What this task involves: Please return every line below that contains the string "about".

(Collection entries)
══════
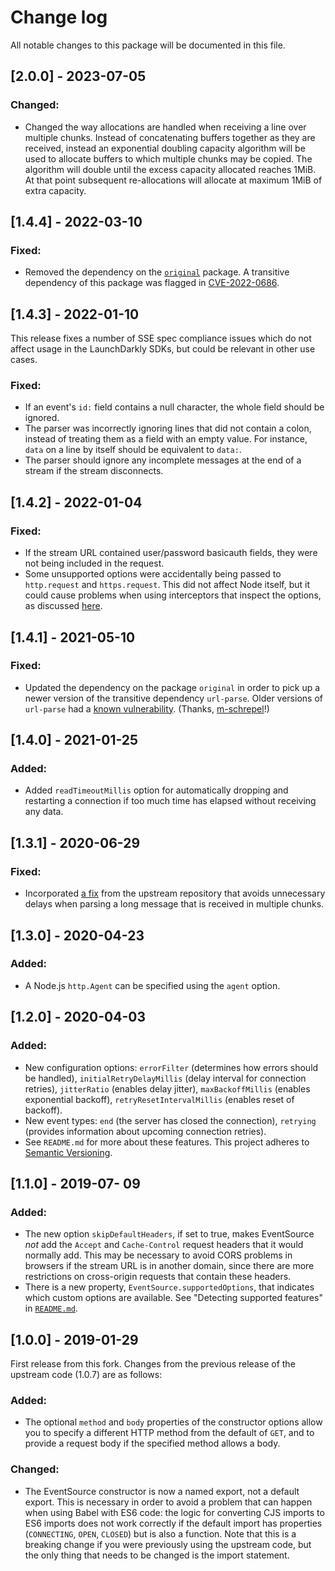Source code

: # Change log

All notable changes to this package will be documented in this file.

## [2.0.0] - 2023-07-05
### Changed:
- Changed the way allocations are handled when receiving a line over multiple chunks. Instead of concatenating buffers together as they are received, instead an exponential doubling capacity algorithm will be used to allocate buffers to which multiple chunks may be copied. The algorithm will double until the excess capacity allocated reaches 1MiB. At that point subsequent re-allocations will allocate at maximum 1MiB of extra capacity.

## [1.4.4] - 2022-03-10
### Fixed:
- Removed the dependency on the [`original`](https://www.npmjs.com/package/original) package. A transitive dependency of this package was flagged in [CVE-2022-0686](https://nvd.nist.gov/vuln/detail/CVE-2022-0686).

## [1.4.3] - 2022-01-10
This release fixes a number of SSE spec compliance issues which do not affect usage in the LaunchDarkly SDKs, but could be relevant in other use cases.

### Fixed:
- If an event's `id:` field contains a null character, the whole field should be ignored.
- The parser was incorrectly ignoring lines that did not contain a colon, instead of treating them as a field with an empty value. For instance, `data` on a line by itself should be equivalent to `data:`.
- The parser should ignore any incomplete messages at the end of a stream if the stream disconnects.

## [1.4.2] - 2022-01-04
### Fixed:
- If the stream URL contained user/password basicauth fields, they were not being included in the request.
- Some unsupported options were accidentally being passed to `http.request` and `https.request`. This did not affect Node itself, but it could cause problems when using interceptors that inspect the options, as discussed [here](https://github.com/mswjs/interceptors/issues/188).

## [1.4.1] - 2021-05-10
### Fixed:
- Updated the dependency on the package `original` in order to pick up a newer version of the transitive dependency `url-parse`. Older versions of `url-parse` had a [known vulnerability](https://github.com/advisories/GHSA-9m6j-fcg5-2442). (Thanks, [m-schrepel](https://github.com/launchdarkly/js-eventsource/pull/11)!)

## [1.4.0] - 2021-01-25
### Added:
- Added `readTimeoutMillis` option for automatically dropping and restarting a connection if too much time has elapsed without receiving any data.

## [1.3.1] - 2020-06-29
### Fixed:
- Incorporated [a fix](https://github.com/EventSource/eventsource/pull/130) from the upstream repository that avoids unnecessary delays when parsing a long message that is received in multiple chunks.

## [1.3.0] - 2020-04-23
### Added:
- A Node.js `http.Agent` can be specified using the `agent` option.

## [1.2.0] - 2020-04-03
### Added:
- New configuration options: `errorFilter` (determines how errors should be handled), `initialRetryDelayMillis` (delay interval for connection retries), `jitterRatio` (enables delay jitter), `maxBackoffMillis` (enables exponential backoff), `retryResetIntervalMillis` (enables reset of backoff).
- New event types: `end` (the server has closed the connection), `retrying` (provides information about upcoming connection retries).
- See `README.md` for more about these features.
This project adheres to [Semantic Versioning](http://semver.org).

## [1.1.0] - 2019-07- 09

### Added:
- The new option `skipDefaultHeaders`, if set to true, makes EventSource _not_ add the `Accept` and `Cache-Control` request headers that it would normally add. This may be necessary to avoid CORS problems in browsers if the stream URL is in another domain, since there are more restrictions on cross-origin requests that contain these headers.
- There is a new property, `EventSource.supportedOptions`, that indicates which custom options are available. See "Detecting supported features" in [`README.md`](README.md#detecting-supported-features).

## [1.0.0] - 2019-01-29
First release from this fork. Changes from the previous release of the upstream code (1.0.7) are as follows:

### Added:
- The optional `method` and `body` properties of the constructor options allow you to specify a different HTTP method from the default of `GET`, and to provide a request body if the specified method allows a body.

### Changed:
- The EventSource constructor is now a named export, not a default export. This is necessary in order to avoid a problem that  can happen when using Babel with ES6 code: the logic for converting CJS imports to ES6 imports does not work correctly if the default import has properties (`CONNECTING`, `OPEN`, `CLOSED`) but is also a function. Note that this is a breaking change if you were previously using the upstream code, but the only thing that needs to be changed is the import statement.
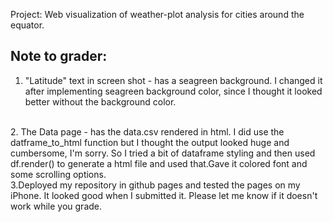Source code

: Project: Web visualization of weather-plot analysis for cities around the equator.

Note to grader:
----------------------
1. "Latitude" text in screen shot - has a seagreen background. I changed it after implementing seagreen background color, since I thought it looked better without the background color.
<br>
2. The Data page - has the data.csv rendered in html. I did use the datframe_to_html function but I thought the output looked huge and cumbersome, I'm sorry. So I tried a bit of dataframe styling and then used df.render() to generate a html file and used that.Gave it colored font and some scrolling options.
<br>
3.Deployed my repository in github pages and tested the pages on my iPhone. It looked good when I submitted it. Please let me know if it doesn't work while you grade.
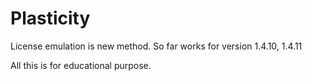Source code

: # Plasticity
License emulation is new method. So far works for version 1.4.10, 1.4.11

All this is for educational purpose.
══════
Answer to the exercise:
- New event types: `end` (the server has closed the connection), `retrying` (provides information about upcoming connection retries).
- See `README.md` for more about these features.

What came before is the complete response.